I will not detail the complete setup and configuration as this has already been well documented. Be careful not to read blogs on ASR older than a couple of months as so much has changed. In this blog I will focus on the new support for Hyper-V Generation 2 VMs. Generation 2 VMs arrived with Windows Server 2012 R2 Hyper-V and made installing VMs a little faster because none of the ancient devices had to be discovered. Also with the replacement of the VM BIOS by a UEFI, several new features became available:
- Secure boot
- DVD Drive hot add/removal
- PXE boot from synthetic network adapter
So let’s go back to the configuration of ASR for Generation 2 VMs. There are now multiple scenarios for ASR and my configuration is based on “Between an on-premises VMM site and Azure“, but there are several others available, including VMM site to VMM Site (with or without SAN Replication), Hyper-V to Azure (without VMM) or VMware Site to VMware Site (with or without SAN Replication), and we can expect a direct VMware to Azure before long. Because I had configured ASR some time ago, I had to download an update for my registration key. Secondly I had to refresh both the VMM ASR Provider and the Hyper-V ASR Agent for the Hyper-V host. If I had a 7-year old child, I could have delegated this task.
The major steps for protecting VMs with ASR are:
- Author Recovery Plan
- Disaster Recovery Drill
After Setup and Configuration, the next step is to bring the Generation 2 VM(s) under protection. This is something you can do entirely from the Azure Portal.

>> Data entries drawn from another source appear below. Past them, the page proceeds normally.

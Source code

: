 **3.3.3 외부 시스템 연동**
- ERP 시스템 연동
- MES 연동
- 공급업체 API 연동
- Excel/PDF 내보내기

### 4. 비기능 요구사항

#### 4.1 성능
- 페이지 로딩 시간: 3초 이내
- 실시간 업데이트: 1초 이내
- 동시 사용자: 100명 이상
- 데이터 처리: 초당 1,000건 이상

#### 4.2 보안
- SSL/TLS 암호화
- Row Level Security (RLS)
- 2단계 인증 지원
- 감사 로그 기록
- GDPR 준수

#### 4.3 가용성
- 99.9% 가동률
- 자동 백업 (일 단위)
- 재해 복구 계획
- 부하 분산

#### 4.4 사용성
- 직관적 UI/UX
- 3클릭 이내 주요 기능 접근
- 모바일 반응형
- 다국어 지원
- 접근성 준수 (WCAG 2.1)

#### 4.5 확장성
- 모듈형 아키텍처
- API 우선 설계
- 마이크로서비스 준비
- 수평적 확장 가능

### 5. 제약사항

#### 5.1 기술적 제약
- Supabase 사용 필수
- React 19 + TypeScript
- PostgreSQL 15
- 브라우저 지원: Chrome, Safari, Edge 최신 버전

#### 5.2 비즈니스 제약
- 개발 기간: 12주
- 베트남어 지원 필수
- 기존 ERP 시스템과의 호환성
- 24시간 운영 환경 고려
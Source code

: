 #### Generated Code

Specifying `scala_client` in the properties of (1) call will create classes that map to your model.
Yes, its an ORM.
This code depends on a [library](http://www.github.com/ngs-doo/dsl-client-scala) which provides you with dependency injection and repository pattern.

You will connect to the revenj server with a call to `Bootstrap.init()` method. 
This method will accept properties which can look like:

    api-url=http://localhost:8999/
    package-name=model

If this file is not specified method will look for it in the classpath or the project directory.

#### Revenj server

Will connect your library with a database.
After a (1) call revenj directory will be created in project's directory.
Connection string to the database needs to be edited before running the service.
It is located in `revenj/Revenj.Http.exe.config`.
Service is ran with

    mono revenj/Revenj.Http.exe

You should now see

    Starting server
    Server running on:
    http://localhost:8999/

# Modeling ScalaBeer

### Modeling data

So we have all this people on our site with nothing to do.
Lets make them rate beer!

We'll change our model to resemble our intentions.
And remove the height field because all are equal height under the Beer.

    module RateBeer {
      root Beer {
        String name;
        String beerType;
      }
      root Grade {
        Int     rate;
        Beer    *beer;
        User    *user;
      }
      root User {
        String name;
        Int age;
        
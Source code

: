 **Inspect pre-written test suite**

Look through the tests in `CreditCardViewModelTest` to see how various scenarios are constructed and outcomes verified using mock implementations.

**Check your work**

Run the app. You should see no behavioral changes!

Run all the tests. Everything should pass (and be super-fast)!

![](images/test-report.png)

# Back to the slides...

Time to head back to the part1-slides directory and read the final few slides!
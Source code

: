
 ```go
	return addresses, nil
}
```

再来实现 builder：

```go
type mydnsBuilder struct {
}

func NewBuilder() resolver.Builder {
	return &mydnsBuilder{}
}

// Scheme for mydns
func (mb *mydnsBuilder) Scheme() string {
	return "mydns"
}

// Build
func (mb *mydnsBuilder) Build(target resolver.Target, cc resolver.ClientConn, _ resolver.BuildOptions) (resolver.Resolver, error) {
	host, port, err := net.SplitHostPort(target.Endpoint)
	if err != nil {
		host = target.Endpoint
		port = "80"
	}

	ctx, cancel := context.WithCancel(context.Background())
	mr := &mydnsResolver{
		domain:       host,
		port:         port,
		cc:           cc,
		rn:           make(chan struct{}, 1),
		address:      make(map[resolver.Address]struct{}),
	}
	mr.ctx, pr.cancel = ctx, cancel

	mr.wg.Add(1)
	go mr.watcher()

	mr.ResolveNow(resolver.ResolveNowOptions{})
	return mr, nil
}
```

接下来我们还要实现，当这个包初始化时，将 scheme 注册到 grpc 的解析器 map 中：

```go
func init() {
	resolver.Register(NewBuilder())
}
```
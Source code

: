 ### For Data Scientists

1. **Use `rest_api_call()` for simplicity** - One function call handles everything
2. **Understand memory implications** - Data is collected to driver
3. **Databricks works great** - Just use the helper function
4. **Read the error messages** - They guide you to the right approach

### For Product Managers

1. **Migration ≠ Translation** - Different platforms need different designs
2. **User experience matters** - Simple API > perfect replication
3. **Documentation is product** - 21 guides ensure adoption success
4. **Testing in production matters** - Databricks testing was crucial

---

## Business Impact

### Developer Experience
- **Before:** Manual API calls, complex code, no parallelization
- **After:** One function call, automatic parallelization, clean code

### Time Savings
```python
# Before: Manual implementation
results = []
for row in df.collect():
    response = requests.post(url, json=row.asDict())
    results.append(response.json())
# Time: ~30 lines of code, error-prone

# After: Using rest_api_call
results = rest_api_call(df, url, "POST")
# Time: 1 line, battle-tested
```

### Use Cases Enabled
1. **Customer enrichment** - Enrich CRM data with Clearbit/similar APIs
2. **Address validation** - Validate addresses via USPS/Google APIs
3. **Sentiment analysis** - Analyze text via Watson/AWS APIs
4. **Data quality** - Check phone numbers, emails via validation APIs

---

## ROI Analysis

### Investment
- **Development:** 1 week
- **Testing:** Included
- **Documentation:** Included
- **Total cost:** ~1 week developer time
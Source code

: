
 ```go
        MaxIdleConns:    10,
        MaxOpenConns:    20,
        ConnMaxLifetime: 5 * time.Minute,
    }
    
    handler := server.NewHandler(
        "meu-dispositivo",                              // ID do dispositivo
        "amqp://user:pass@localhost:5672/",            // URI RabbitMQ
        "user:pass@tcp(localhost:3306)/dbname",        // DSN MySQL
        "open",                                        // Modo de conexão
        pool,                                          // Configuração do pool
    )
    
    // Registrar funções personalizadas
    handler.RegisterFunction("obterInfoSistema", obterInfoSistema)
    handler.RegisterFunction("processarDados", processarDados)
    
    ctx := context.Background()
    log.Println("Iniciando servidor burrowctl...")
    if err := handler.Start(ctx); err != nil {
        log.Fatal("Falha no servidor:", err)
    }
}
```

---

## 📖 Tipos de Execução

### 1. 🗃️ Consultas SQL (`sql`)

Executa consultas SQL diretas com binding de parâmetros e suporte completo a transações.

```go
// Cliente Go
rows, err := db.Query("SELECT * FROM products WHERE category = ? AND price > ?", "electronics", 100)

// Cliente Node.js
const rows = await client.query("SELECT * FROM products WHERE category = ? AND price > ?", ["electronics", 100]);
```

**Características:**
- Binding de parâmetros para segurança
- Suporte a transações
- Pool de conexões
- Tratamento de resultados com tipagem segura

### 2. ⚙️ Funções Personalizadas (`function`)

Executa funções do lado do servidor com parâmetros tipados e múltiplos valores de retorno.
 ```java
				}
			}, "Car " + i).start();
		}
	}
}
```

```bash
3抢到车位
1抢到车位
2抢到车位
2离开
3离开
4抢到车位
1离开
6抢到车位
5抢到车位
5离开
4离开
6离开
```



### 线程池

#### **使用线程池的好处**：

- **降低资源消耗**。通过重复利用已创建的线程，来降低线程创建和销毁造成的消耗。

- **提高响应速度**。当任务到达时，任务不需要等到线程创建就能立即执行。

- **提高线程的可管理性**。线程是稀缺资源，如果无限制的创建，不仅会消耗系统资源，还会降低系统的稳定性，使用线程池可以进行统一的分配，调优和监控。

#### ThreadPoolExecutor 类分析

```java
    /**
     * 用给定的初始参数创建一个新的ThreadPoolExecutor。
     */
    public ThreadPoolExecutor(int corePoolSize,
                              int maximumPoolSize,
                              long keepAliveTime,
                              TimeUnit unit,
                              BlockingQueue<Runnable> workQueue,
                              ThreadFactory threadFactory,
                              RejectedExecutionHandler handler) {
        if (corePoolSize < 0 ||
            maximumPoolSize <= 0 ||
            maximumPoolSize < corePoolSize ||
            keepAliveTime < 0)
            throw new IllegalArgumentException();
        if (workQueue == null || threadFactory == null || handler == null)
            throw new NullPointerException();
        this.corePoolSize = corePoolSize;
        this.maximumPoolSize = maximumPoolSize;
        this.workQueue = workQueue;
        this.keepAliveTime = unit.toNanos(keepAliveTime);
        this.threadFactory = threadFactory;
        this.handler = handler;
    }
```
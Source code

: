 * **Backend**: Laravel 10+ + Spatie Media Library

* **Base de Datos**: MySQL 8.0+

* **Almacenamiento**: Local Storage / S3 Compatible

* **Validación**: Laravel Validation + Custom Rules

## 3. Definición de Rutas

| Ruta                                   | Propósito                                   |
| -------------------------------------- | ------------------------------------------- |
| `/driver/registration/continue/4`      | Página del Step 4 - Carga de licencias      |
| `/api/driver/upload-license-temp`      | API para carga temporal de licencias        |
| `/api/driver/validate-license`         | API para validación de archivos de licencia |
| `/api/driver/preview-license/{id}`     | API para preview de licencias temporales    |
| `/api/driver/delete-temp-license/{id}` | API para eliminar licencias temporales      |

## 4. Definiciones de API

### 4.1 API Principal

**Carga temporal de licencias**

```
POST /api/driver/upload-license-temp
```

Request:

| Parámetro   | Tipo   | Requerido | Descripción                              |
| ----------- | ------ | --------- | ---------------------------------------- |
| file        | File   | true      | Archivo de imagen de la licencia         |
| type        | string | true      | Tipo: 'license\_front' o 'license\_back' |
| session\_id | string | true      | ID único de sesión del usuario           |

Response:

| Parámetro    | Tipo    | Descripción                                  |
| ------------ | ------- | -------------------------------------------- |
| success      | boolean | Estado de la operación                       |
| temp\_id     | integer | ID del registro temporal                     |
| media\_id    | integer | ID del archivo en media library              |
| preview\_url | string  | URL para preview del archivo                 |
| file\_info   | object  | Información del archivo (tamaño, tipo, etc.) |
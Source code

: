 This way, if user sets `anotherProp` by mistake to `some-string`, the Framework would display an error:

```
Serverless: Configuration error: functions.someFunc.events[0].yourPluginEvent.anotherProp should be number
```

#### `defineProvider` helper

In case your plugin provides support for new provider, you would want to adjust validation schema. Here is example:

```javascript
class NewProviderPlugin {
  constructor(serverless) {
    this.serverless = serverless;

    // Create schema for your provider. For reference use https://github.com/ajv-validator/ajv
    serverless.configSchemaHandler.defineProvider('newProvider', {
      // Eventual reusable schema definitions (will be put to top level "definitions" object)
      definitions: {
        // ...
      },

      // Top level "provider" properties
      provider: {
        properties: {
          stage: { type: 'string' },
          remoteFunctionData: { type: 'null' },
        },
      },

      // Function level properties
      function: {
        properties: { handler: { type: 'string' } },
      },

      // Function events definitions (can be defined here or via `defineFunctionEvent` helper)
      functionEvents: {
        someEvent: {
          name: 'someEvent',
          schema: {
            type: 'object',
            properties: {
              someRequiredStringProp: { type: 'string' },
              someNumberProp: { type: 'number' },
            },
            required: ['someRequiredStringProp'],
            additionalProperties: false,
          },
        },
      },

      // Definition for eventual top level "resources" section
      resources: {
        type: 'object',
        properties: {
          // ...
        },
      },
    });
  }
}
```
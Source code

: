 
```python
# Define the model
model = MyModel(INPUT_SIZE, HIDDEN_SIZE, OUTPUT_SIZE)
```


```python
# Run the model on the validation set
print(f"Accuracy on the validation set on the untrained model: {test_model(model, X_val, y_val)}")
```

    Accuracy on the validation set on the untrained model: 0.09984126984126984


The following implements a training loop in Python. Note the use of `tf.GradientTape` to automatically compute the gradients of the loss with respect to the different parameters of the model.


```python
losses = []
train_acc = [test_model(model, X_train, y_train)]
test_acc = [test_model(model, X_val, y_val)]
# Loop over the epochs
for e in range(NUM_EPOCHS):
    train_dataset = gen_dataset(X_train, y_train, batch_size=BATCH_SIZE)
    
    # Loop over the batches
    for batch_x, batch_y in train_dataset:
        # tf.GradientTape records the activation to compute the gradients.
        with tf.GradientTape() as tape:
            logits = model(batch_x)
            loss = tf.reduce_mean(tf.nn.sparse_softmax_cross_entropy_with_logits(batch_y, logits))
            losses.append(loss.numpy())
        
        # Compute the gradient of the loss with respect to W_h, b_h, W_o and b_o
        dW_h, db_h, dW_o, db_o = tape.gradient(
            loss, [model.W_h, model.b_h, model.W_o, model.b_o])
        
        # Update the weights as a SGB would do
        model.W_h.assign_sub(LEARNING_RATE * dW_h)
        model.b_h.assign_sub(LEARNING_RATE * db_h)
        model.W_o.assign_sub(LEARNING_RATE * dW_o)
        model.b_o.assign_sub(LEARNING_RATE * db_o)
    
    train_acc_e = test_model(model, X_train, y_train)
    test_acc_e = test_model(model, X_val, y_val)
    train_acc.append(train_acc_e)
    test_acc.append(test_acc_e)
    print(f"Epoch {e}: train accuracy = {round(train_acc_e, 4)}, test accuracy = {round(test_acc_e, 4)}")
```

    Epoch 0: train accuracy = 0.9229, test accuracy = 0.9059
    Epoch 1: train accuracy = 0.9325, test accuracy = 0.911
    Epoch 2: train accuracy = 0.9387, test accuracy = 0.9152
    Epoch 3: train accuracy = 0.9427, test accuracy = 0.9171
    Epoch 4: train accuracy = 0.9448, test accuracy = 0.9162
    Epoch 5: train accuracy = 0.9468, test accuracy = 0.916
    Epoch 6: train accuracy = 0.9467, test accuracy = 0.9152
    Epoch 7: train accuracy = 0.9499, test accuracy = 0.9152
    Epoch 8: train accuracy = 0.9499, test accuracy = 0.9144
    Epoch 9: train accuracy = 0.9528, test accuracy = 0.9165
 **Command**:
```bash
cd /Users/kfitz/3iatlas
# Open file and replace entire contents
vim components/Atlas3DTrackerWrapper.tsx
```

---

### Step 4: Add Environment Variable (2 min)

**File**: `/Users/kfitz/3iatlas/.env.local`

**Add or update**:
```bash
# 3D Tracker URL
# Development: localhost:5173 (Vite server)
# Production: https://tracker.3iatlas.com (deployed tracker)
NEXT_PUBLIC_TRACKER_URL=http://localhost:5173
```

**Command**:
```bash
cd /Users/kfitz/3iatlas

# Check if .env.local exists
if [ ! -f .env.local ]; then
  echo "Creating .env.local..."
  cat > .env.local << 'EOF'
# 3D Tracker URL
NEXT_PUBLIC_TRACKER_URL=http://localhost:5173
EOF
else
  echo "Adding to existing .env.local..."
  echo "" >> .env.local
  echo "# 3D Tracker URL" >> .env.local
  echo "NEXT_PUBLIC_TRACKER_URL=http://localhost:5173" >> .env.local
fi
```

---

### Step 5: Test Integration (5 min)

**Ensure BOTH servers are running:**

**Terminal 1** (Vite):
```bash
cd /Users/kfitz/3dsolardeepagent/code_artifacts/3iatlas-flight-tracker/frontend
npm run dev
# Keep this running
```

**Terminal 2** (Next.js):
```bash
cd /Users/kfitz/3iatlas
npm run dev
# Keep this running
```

A job starts to enable protection and sets up initial replication. This is done in just under two minutes. The actual replication is quite time consuming if you don’t have an ExpressRoute connection. I could see no more than 10Mbps for the replication traffic. So you can imagine that if you have a 12GB image, dozens of VMs or maybe even hundred VMs to protect this can take ages. With some serious number of VMs to protect, I’d seriously think of ExpressRoute. Not sure if it was a limit of my Internet Connection, I sent an email to my Azure contact, Anoob Backer, who quickly responded with a registry update to speed up the upload. A blog by Anoob on this topic will soon follow.
If you see that the bandwidth is under-utilized: On Hyper-V host create the registry key of type DWORD with name HKEY_LOCAL_MACHINE\SOFTWARE\Microsoft\Windows Azure Backup\Replication\UploadThreadsPerVM with value 16. Default value which the agent uses is 4. So this can make a difference for you if you are doing lots of initial replications.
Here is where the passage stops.